─── Records shown ───

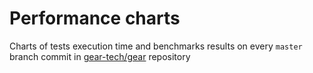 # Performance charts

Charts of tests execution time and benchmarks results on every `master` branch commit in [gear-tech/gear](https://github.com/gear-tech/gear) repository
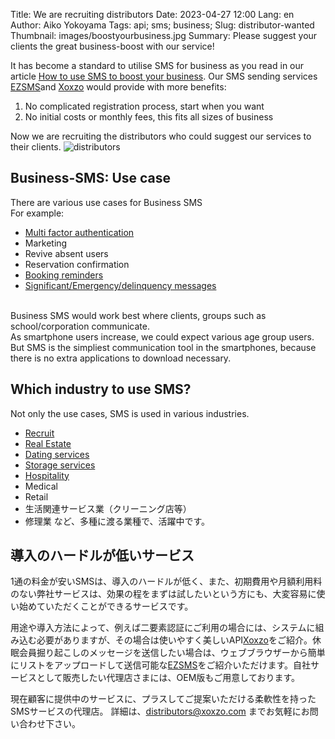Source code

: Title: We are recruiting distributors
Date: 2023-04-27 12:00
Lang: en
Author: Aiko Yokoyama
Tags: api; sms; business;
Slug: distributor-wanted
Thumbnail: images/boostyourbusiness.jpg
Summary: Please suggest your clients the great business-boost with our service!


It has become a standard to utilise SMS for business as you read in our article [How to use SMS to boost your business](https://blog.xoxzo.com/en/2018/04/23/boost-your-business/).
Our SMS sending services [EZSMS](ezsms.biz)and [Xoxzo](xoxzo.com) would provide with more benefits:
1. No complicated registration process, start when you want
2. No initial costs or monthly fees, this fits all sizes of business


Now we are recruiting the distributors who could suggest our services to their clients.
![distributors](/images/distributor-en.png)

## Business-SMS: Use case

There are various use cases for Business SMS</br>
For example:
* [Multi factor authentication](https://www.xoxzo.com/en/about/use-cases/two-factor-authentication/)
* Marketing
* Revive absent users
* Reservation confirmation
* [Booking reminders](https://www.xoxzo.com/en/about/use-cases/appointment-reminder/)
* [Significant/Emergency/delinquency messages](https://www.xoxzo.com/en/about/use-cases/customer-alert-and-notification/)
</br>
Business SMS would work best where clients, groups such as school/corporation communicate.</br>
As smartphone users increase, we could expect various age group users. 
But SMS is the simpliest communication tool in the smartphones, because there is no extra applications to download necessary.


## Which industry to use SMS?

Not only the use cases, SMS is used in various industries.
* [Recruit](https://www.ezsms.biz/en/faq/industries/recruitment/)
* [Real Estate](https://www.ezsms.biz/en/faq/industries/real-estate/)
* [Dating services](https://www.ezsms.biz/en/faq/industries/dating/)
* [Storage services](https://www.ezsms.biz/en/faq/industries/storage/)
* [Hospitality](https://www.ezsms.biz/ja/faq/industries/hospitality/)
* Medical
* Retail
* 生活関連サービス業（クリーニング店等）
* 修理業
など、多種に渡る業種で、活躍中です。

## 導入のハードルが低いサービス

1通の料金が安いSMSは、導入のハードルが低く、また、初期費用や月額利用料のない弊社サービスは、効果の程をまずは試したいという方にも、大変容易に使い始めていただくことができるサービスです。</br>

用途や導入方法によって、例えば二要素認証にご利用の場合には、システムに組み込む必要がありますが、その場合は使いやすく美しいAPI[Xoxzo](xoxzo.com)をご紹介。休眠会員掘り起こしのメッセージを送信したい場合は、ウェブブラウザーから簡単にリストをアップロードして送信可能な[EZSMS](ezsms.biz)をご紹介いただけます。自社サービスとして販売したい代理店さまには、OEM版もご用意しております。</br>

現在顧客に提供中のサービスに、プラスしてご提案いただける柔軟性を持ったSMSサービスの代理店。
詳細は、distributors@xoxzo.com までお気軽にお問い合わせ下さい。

───

| What you have to do |
Transcribe all of the records above exactly; no image should appear in what you write.

| Your response |
 # Performance charts

Charts of tests execution time and benchmarks results on every `master` branch commit in [gear-tech/gear](https://github.com/gear-tech/gear) repository
Source code

: Title: We are recruiting distributors
Date: 2023-04-27 12:00
Lang: en
Author: Aiko Yokoyama
Tags: api; sms; business;
Slug: distributor-wanted
Thumbnail: images/boostyourbusiness.jpg
Summary: Please suggest your clients the great business-boost with our service!


It has become a standard to utilise SMS for business as you read in our article [How to use SMS to boost your business](https://blog.xoxzo.com/en/2018/04/23/boost-your-business/).
Our SMS sending services [EZSMS](ezsms.biz)and [Xoxzo](xoxzo.com) would provide with more benefits:
1. No complicated registration process, start when you want
2. No initial costs or monthly fees, this fits all sizes of business


Now we are recruiting the distributors who could suggest our services to their clients.
![distributors](/images/distributor-en.png)

## Business-SMS: Use case

There are various use cases for Business SMS</br>
For example:
* [Multi factor authentication](https://www.xoxzo.com/en/about/use-cases/two-factor-authentication/)
* Marketing
* Revive absent users
* Reservation confirmation
* [Booking reminders](https://www.xoxzo.com/en/about/use-cases/appointment-reminder/)
* [Significant/Emergency/delinquency messages](https://www.xoxzo.com/en/about/use-cases/customer-alert-and-notification/)
</br>
Business SMS would work best where clients, groups such as school/corporation communicate.</br>
As smartphone users increase, we could expect various age group users. 
But SMS is the simpliest communication tool in the smartphones, because there is no extra applications to download necessary.


## Which industry to use SMS?

Not only the use cases, SMS is used in various industries.
* [Recruit](https://www.ezsms.biz/en/faq/industries/recruitment/)
* [Real Estate](https://www.ezsms.biz/en/faq/industries/real-estate/)
* [Dating services](https://www.ezsms.biz/en/faq/industries/dating/)
* [Storage services](https://www.ezsms.biz/en/faq/industries/storage/)
* [Hospitality](https://www.ezsms.biz/ja/faq/industries/hospitality/)
* Medical
* Retail
* 生活関連サービス業（クリーニング店等）
* 修理業
など、多種に渡る業種で、活躍中です。

## 導入のハードルが低いサービス

1通の料金が安いSMSは、導入のハードルが低く、また、初期費用や月額利用料のない弊社サービスは、効果の程をまずは試したいという方にも、大変容易に使い始めていただくことができるサービスです。</br>

用途や導入方法によって、例えば二要素認証にご利用の場合には、システムに組み込む必要がありますが、その場合は使いやすく美しいAPI[Xoxzo](xoxzo.com)をご紹介。休眠会員掘り起こしのメッセージを送信したい場合は、ウェブブラウザーから簡単にリストをアップロードして送信可能な[EZSMS](ezsms.biz)をご紹介いただけます。自社サービスとして販売したい代理店さまには、OEM版もご用意しております。</br>

現在顧客に提供中のサービスに、プラスしてご提案いただける柔軟性を持ったSMSサービスの代理店。
詳細は、distributors@xoxzo.com までお気軽にお問い合わせ下さい。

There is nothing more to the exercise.